§ What is being asked
Each line below with the string "article" should be copied.

[Document images with source code]
------------------------------------

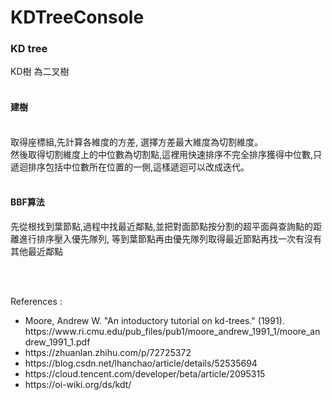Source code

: # KDTreeConsole

<h3>KD tree</h3>

<p>

KD樹 為二叉樹
<br><br>
<h4>建樹</h4>
<br>
取得座標組,先計算各維度的方差, 選擇方差最大維度為切割維度。
<br>
然後取得切割維度上的中位數為切割點,這裡用快速排序不完全排序獲得中位數,只遞迴排序包括中位數所在位置的一側,這樣遞迴可以改成迭代。
<br><br>

<h4>BBF算法</h4>
先從根找到葉節點,過程中找最近鄰點,並把對面節點按分割的超平面與查詢點的距離進行排序壓入優先隊列, 等到葉節點再由優先隊列取得最近節點再找一次有沒有其他最近鄰點


<br><br>
<div>References : </div>
<ul>
<li>Moore, Andrew W. "An intoductory tutorial on kd-trees." (1991).  https://www.ri.cmu.edu/pub_files/pub1/moore_andrew_1991_1/moore_andrew_1991_1.pdf</li>
<li>https://zhuanlan.zhihu.com/p/72725372</li>
<li>https://blog.csdn.net/lhanchao/article/details/52535694</li>
<li>https://cloud.tencent.com/developer/beta/article/2095315</li>
<li>https://oi-wiki.org/ds/kdt/</li>
</ul>
</p>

------------------------------------

§ Exercise answer
<li>https://blog.csdn.net/lhanchao/article/details/52535694</li>
<li>https://cloud.tencent.com/developer/beta/article/2095315</li>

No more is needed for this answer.